── SOURCE RECORDS
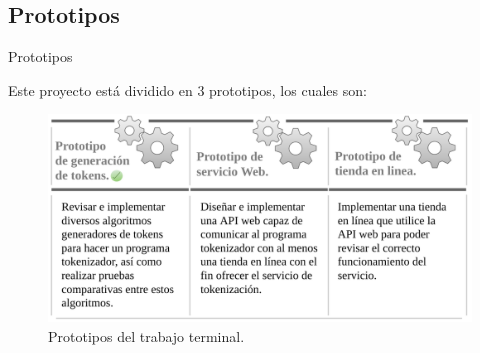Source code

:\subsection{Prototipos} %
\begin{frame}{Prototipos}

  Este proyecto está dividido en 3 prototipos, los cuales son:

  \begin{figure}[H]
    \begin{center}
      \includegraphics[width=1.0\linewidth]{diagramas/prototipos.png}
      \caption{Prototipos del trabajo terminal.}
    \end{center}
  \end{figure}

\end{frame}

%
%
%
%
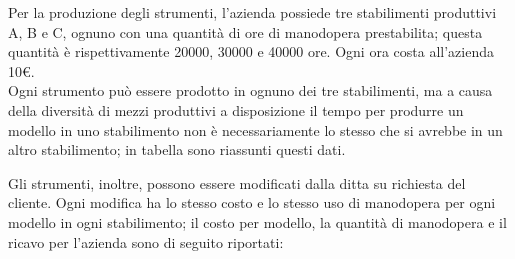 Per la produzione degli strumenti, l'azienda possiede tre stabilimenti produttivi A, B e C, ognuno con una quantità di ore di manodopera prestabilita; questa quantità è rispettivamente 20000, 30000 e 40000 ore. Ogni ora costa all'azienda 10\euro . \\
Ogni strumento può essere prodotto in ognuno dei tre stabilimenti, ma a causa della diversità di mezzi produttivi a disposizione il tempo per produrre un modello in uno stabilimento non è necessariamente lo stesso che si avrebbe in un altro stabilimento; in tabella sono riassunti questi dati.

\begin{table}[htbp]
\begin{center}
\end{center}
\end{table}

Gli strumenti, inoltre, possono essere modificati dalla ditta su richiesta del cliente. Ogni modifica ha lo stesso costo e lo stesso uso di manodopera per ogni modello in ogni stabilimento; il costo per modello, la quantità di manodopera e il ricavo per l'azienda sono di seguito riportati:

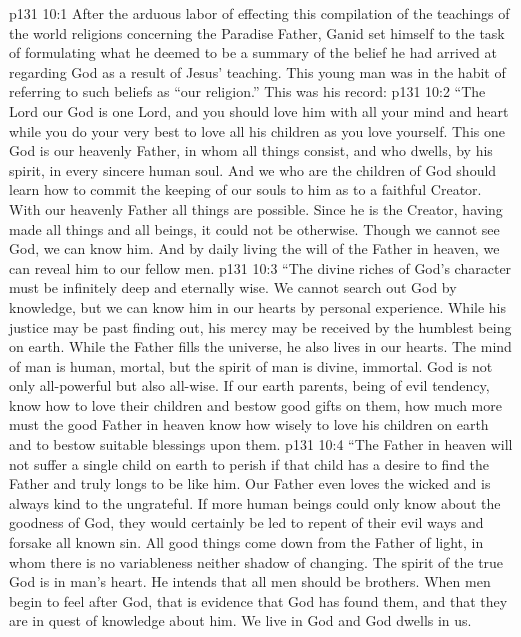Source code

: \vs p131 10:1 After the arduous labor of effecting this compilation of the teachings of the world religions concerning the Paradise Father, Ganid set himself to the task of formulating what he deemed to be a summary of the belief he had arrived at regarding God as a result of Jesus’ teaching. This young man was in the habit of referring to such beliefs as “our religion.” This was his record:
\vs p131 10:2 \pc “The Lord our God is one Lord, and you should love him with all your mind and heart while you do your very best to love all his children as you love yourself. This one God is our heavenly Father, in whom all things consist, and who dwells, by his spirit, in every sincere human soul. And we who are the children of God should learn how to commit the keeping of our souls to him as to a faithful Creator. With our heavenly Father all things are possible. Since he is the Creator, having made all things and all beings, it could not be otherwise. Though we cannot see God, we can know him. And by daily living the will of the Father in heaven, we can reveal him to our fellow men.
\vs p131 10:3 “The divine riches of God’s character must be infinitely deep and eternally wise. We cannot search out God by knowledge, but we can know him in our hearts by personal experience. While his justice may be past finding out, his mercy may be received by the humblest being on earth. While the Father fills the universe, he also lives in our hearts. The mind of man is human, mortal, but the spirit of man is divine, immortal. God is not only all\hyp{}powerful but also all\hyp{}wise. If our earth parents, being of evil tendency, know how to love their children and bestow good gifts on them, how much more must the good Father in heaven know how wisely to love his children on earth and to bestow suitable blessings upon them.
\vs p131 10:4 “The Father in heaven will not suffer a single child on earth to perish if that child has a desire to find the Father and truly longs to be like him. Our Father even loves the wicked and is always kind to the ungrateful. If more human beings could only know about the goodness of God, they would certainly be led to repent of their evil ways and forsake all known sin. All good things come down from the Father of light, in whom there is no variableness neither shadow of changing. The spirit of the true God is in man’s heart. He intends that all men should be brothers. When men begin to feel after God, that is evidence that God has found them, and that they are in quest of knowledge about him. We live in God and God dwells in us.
────
── SOURCE RECORDS
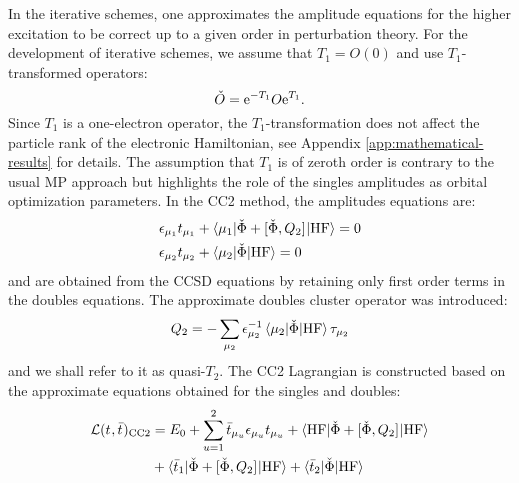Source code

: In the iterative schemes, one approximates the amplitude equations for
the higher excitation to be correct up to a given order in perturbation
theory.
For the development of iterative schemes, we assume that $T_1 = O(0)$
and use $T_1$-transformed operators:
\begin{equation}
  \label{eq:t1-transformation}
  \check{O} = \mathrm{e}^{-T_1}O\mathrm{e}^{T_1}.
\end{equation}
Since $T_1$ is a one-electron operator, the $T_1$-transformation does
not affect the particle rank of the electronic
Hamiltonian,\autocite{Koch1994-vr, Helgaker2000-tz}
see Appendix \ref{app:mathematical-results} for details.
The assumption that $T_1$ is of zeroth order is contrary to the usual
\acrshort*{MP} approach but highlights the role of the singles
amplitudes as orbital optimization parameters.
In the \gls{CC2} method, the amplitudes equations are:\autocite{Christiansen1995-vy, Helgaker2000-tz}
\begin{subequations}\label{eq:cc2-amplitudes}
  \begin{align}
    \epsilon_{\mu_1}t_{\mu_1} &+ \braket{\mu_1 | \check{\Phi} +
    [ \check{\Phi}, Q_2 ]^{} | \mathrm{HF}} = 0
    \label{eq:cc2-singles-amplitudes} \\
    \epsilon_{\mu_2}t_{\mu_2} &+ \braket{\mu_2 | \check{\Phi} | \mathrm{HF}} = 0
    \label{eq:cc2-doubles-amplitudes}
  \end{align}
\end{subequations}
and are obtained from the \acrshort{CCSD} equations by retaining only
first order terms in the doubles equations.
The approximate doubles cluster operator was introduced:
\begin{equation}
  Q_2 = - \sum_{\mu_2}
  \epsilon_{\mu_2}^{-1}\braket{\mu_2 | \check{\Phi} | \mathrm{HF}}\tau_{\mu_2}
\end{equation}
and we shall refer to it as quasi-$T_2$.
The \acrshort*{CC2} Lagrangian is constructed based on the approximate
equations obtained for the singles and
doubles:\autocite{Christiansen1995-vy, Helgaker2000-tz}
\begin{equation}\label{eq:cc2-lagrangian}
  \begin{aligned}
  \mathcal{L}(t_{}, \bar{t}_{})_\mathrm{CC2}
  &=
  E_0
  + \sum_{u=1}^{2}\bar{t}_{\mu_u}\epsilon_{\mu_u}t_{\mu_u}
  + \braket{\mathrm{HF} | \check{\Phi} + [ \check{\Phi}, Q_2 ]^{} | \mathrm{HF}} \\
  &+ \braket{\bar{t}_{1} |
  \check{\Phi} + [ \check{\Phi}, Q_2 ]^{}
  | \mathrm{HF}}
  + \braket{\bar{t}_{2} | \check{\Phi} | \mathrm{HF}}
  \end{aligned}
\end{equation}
────
_PROMPT_
For this exercise, gather every line of the data that contains the word "stesso".

_REPLY_
Ogni strumento può essere prodotto in ognuno dei tre stabilimenti, ma a causa della diversità di mezzi produttivi a disposizione il tempo per produrre un modello in uno stabilimento non è necessariamente lo stesso che si avrebbe in un altro stabilimento; in tabella sono riassunti questi dati.
Gli strumenti, inoltre, possono essere modificati dalla ditta su richiesta del cliente. Ogni modifica ha lo stesso costo e lo stesso uso di manodopera per ogni modello in ogni stabilimento; il costo per modello, la quantità di manodopera e il ricavo per l'azienda sono di seguito riportati:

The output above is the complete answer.